Abstract

While most traditional aesthetic theories are psychologically based, the consensus among contemporary analytic philosophers is that psychological findings are irrelevant to aesthetics. Wittgenstein, for example, claims that aesthetic explanations have no causal implications, and are to be sharply distinguished from explanations based upon low-level psychological generalizations ([19]). Dickie argues that the generalizations obtainable from meaning and preference experiments are pointless because they mistakenly construe logical problems as being empirical ([6]). He goes on to provide an Institutional account of the concept of the aesthetic that is grounded in the conventional practices of the artworld. Dickie's research program is especially important because his own theory, along with his arguments against psychological aesthetics, constitute the most comprehensive and clearly reasoned attempt to, in his words, free the concept of the aesthetic from the psychologistic and epistemological analyses which philosophers have been giving since the nineteenth century ([7]: 178). In the first section of this paper I argue that although there is room for a division of labor, with psychologists focusing on facts and philosophers on conceptual analysis, there are no persuasive reasons for denying psychology a role in the development of an adequate aesthetic theory.

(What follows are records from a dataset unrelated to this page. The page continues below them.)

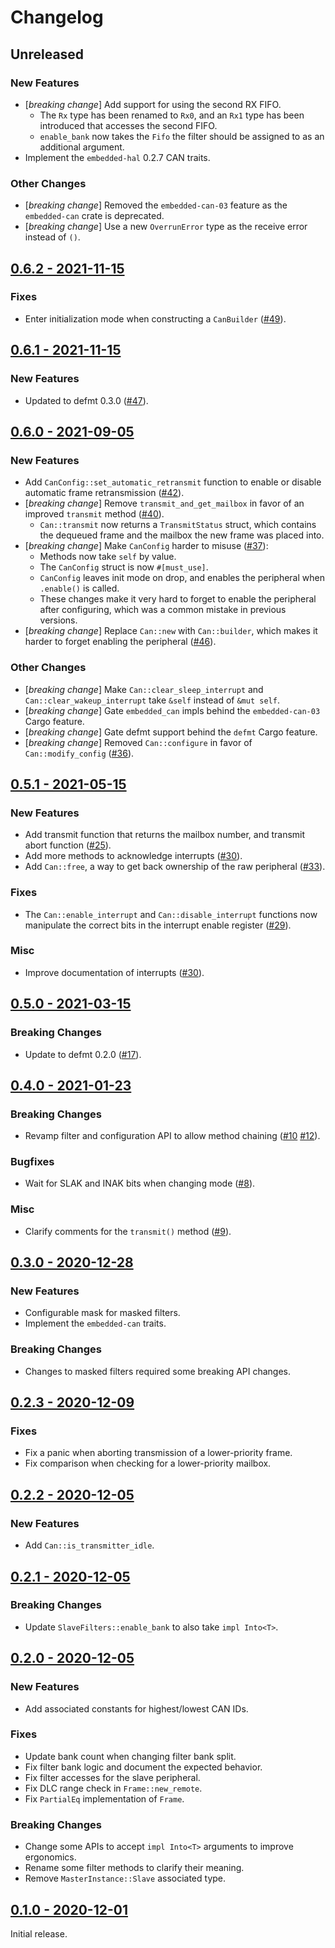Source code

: # Changelog

## Unreleased

### New Features

* [*breaking change*] Add support for using the second RX FIFO.
  * The `Rx` type has been renamed to `Rx0`, and an `Rx1` type has been introduced that accesses the second FIFO.
  * `enable_bank` now takes the `Fifo` the filter should be assigned to as an additional argument.
* Implement the `embedded-hal` 0.2.7 CAN traits.

### Other Changes

* [*breaking change*] Removed the `embedded-can-03` feature as the `embedded-can` crate is deprecated.
* [*breaking change*] Use a new `OverrunError` type as the receive error instead of `()`.

## [0.6.2 - 2021-11-15](https://github.com/stm32-rs/bxcan/releases/tag/v0.6.2)

### Fixes

* Enter initialization mode when constructing a `CanBuilder` ([#49]).

[#49]: https://github.com/stm32-rs/bxcan/pull/49

## [0.6.1 - 2021-11-15](https://github.com/stm32-rs/bxcan/releases/tag/v0.6.1)

### New Features

* Updated to defmt 0.3.0 ([#47]).

[#47]: https://github.com/stm32-rs/bxcan/pull/47

## [0.6.0 - 2021-09-05](https://github.com/stm32-rs/bxcan/releases/tag/v0.6.0)

### New Features

* Add `CanConfig::set_automatic_retransmit` function to enable or disable automatic frame retransmission ([#42]).
* [*breaking change*] Remove `transmit_and_get_mailbox` in favor of an improved `transmit` method ([#40]).
  * `Can::transmit` now returns a `TransmitStatus` struct, which contains the dequeued frame and
    the mailbox the new frame was placed into.
* [*breaking change*] Make `CanConfig` harder to misuse ([#37]):
  * Methods now take `self` by value.
  * The `CanConfig` struct is now `#[must_use]`.
  * `CanConfig` leaves init mode on drop, and enables the peripheral when `.enable()` is called.
  * These changes make it very hard to forget to enable the peripheral after configuring, which was
    a common mistake in previous versions.
* [*breaking change*] Replace `Can::new` with `Can::builder`, which makes it harder to forget enabling the peripheral ([#46]).

### Other Changes

* [*breaking change*] Make `Can::clear_sleep_interrupt` and `Can::clear_wakeup_interrupt` take `&self` instead of `&mut self`.
* [*breaking change*] Gate `embedded_can` impls behind the `embedded-can-03` Cargo feature.
* [*breaking change*] Gate defmt support behind the `defmt` Cargo feature.
* [*breaking change*] Removed `Can::configure` in favor of `Can::modify_config` ([#36]).

[#36]: https://github.com/stm32-rs/bxcan/pull/36
[#37]: https://github.com/stm32-rs/bxcan/pull/37
[#40]: https://github.com/stm32-rs/bxcan/pull/40
[#42]: https://github.com/stm32-rs/bxcan/pull/42
[#46]: https://github.com/stm32-rs/bxcan/pull/46

## [0.5.1 - 2021-05-15](https://github.com/stm32-rs/bxcan/releases/tag/v0.5.1)

### New Features

* Add transmit function that returns the mailbox number, and transmit abort function ([#25]).
* Add more methods to acknowledge interrupts ([#30]).
* Add `Can::free`, a way to get back ownership of the raw peripheral ([#33]).

### Fixes

* The `Can::enable_interrupt` and `Can::disable_interrupt` functions now manipulate the correct bits in the interrupt
  enable register ([#29]).

### Misc

* Improve documentation of interrupts ([#30]).

[#25]: https://github.com/stm32-rs/bxcan/pull/25
[#29]: https://github.com/stm32-rs/bxcan/pull/29
[#30]: https://github.com/stm32-rs/bxcan/pull/30
[#33]: https://github.com/stm32-rs/bxcan/pull/33

## [0.5.0 - 2021-03-15](https://github.com/stm32-rs/bxcan/releases/tag/v0.5.0)

### Breaking Changes

* Update to defmt 0.2.0 ([#17]).

[#17]: https://github.com/stm32-rs/bxcan/pull/17

## [0.4.0 - 2021-01-23](https://github.com/stm32-rs/bxcan/releases/tag/v0.4.0)

### Breaking Changes

* Revamp filter and configuration API to allow method chaining ([#10] [#12]).

### Bugfixes

* Wait for SLAK and INAK bits when changing mode ([#8]).

[#8]: https://github.com/stm32-rs/bxcan/pull/8
[#10]: https://github.com/stm32-rs/bxcan/pull/10
[#12]: https://github.com/stm32-rs/bxcan/pull/12

### Misc

* Clarify comments for the `transmit()` method ([#9]).

[#9]: https://github.com/stm32-rs/bxcan/pull/9

## [0.3.0 - 2020-12-28](https://github.com/stm32-rs/bxcan/releases/tag/v0.3.0)

### New Features

* Configurable mask for masked filters.
* Implement the `embedded-can` traits.

### Breaking Changes

* Changes to masked filters required some breaking API changes.

## [0.2.3 - 2020-12-09](https://github.com/stm32-rs/bxcan/releases/tag/v0.2.3)

### Fixes

* Fix a panic when aborting transmission of a lower-priority frame.
* Fix comparison when checking for a lower-priority mailbox.

## [0.2.2 - 2020-12-05](https://github.com/stm32-rs/bxcan/releases/tag/v0.2.2)

### New Features

* Add `Can::is_transmitter_idle`.

## [0.2.1 - 2020-12-05](https://github.com/stm32-rs/bxcan/releases/tag/v0.2.1)

### Breaking Changes

* Update `SlaveFilters::enable_bank` to also take `impl Into<T>`.

## [0.2.0 - 2020-12-05](https://github.com/stm32-rs/bxcan/releases/tag/v0.2.0)

### New Features

* Add associated constants for highest/lowest CAN IDs.

### Fixes

* Update bank count when changing filter bank split.
* Fix filter bank logic and document the expected behavior.
* Fix filter accesses for the slave peripheral.
* Fix DLC range check in `Frame::new_remote`.
* Fix `PartialEq` implementation of `Frame`.

### Breaking Changes

* Change some APIs to accept `impl Into<T>` arguments to improve ergonomics.
* Rename some filter methods to clarify their meaning.
* Remove `MasterInstance::Slave` associated type.

## [0.1.0 - 2020-12-01](https://github.com/stm32-rs/bxcan/releases/tag/v0.1.0)

Initial release.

In the second section I argue that a purely conventionalistic analysis of the concept of the aesthetic has unacceptable consequences unless it is grounded in an account of human needs and interests. But if it is so grounded, a sharp separation of the concept of the aesthetic from psychological factors cannot be maintained. Because of its importance in contemporary aesthetics, Dickie's theory is the primary focus of this paper, but other philosophers' arguments are also considered.